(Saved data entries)
____________________
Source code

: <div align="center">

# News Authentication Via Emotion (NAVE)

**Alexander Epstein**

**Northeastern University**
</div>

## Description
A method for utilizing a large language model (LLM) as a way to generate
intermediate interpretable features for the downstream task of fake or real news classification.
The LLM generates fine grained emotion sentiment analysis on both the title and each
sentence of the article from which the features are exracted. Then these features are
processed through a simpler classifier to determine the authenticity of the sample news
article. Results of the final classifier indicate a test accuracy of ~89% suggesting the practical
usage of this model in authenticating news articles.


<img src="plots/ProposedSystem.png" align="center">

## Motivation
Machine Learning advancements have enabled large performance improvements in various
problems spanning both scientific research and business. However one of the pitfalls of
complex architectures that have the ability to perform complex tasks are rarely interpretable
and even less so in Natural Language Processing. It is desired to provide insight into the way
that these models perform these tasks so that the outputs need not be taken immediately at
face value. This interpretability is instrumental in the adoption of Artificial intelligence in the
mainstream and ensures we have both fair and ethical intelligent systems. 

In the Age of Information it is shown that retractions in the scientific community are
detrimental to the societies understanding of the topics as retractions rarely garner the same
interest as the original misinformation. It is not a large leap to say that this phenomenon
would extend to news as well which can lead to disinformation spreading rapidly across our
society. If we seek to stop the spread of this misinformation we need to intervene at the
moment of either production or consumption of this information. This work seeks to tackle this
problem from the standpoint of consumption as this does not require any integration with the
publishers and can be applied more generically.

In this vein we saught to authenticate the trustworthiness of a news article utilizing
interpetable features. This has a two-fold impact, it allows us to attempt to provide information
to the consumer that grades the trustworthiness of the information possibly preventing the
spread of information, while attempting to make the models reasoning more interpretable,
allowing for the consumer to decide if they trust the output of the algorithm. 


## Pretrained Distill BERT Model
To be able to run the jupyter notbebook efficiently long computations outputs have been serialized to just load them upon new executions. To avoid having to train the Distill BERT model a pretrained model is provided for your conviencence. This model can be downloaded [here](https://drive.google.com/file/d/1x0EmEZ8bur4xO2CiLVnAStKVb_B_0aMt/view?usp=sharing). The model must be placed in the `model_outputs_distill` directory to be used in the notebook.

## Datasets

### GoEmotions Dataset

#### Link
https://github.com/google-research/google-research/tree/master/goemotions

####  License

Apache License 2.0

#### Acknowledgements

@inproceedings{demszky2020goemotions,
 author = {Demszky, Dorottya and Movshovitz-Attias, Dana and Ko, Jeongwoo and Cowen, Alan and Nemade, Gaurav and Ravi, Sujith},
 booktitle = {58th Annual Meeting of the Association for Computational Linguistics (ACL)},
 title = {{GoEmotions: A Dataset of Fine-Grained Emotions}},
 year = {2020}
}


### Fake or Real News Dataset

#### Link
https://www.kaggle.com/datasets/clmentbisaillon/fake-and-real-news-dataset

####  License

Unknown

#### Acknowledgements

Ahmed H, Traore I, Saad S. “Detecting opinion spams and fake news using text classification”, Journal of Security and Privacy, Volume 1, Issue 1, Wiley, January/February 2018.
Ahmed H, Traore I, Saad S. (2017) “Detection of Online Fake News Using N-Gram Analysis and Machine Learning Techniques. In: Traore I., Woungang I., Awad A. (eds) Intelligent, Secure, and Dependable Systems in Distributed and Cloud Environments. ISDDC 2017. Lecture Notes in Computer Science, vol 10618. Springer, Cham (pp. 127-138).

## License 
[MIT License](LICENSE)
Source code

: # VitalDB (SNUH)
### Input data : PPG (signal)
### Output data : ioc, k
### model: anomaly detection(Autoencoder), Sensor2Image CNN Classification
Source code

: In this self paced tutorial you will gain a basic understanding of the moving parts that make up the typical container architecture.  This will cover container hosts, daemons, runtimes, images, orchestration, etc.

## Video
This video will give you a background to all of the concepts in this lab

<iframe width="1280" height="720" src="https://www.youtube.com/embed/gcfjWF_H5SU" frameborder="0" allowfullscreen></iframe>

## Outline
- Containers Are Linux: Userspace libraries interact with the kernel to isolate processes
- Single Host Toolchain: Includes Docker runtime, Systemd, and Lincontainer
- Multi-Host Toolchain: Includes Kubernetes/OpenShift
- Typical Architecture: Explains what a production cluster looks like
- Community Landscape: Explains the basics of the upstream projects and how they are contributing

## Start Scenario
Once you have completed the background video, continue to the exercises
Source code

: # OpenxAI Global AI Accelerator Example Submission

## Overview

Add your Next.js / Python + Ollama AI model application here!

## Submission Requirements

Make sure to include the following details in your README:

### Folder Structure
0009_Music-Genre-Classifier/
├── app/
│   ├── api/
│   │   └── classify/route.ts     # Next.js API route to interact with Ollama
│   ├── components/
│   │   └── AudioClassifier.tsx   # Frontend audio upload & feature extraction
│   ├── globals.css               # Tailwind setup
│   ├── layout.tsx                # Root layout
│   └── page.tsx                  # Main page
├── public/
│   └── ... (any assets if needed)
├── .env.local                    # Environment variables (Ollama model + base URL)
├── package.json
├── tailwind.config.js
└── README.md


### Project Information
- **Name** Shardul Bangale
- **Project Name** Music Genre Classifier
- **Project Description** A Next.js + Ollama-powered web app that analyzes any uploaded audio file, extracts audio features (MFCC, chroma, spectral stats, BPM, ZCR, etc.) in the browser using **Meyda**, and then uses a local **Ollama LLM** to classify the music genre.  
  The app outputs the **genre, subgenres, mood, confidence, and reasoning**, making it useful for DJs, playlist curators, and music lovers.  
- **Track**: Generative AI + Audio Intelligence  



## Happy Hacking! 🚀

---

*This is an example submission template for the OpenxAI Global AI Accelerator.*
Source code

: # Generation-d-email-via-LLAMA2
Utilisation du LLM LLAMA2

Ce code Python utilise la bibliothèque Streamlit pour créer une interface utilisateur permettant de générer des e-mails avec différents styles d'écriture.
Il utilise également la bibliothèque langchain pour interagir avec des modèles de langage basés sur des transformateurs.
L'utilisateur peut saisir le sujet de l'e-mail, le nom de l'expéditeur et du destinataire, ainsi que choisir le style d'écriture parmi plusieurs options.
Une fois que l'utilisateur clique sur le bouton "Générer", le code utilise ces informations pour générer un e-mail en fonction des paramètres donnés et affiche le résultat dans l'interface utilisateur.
____________________
Problem requirements: Every line above from the line with "### Folder Structure" to the line with "Ce code Python", both included, must be reproduced exactly, and no other line may appear.

Written solution:
### Folder Structure
0009_Music-Genre-Classifier/
├── app/
│   ├── api/
│   │   └── classify/route.ts     # Next.js API route to interact with Ollama
│   ├── components/
│   │   └── AudioClassifier.tsx   # Frontend audio upload & feature extraction
│   ├── globals.css               # Tailwind setup
│   ├── layout.tsx                # Root layout
│   └── page.tsx                  # Main page
├── public/
│   └── ... (any assets if needed)
├── .env.local                    # Environment variables (Ollama model + base URL)
├── package.json
├── tailwind.config.js
└── README.md


### Project Information
- **Name** Shardul Bangale
- **Project Name** Music Genre Classifier
- **Project Description** A Next.js + Ollama-powered web app that analyzes any uploaded audio file, extracts audio features (MFCC, chroma, spectral stats, BPM, ZCR, etc.) in the browser using **Meyda**, and then uses a local **Ollama LLM** to classify the music genre.  
  The app outputs the **genre, subgenres, mood, confidence, and reasoning**, making it useful for DJs, playlist curators, and music lovers.  
- **Track**: Generative AI + Audio Intelligence  



## Happy Hacking! 🚀

---

*This is an example submission template for the OpenxAI Global AI Accelerator.*
Source code

: # Generation-d-email-via-LLAMA2
Utilisation du LLM LLAMA2

Ce code Python utilise la bibliothèque Streamlit pour créer une interface utilisateur permettant de générer des e-mails avec différents styles d'écriture.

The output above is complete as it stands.